WHAT THE TASK ASKS: When a line in the data below includes "begin", pick it out and copy it.

Plain-text document sources:
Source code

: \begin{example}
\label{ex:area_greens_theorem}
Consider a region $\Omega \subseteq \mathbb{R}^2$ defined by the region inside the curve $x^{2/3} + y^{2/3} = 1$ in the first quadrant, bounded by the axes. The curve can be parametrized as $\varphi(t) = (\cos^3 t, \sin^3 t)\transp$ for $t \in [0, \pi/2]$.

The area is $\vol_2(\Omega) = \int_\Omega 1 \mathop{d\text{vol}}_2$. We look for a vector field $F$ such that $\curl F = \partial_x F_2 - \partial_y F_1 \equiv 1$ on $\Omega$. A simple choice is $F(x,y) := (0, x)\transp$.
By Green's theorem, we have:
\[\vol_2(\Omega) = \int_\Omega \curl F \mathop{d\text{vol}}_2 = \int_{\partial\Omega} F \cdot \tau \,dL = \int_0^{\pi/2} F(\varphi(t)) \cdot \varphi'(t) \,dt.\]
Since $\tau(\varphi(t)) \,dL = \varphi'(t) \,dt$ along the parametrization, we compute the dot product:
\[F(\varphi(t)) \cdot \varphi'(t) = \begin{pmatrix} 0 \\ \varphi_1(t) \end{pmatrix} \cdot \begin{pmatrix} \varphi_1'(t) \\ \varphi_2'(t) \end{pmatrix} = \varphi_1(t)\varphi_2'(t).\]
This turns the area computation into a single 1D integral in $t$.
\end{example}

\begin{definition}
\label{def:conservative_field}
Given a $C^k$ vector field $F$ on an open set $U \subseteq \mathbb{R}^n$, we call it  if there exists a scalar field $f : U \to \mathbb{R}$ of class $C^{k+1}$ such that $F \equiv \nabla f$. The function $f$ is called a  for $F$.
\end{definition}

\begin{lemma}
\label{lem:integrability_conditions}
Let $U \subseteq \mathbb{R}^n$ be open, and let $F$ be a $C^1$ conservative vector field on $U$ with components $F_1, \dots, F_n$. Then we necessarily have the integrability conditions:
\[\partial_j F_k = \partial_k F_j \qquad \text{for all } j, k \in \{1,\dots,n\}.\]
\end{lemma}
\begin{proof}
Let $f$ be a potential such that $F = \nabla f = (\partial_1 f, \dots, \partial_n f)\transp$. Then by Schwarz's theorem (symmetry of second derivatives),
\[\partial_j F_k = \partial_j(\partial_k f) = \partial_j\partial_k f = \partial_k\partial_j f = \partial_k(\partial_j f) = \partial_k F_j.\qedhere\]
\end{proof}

ANSWER SPACE:
: \begin{example}
\[F(\varphi(t)) \cdot \varphi'(t) = \begin{pmatrix} 0 \\ \varphi_1(t) \end{pmatrix} \cdot \begin{pmatrix} \varphi_1'(t) \\ \varphi_2'(t) \end{pmatrix} = \varphi_1(t)\varphi_2'(t).\]
\begin{definition}
\begin{lemma}
\begin{proof}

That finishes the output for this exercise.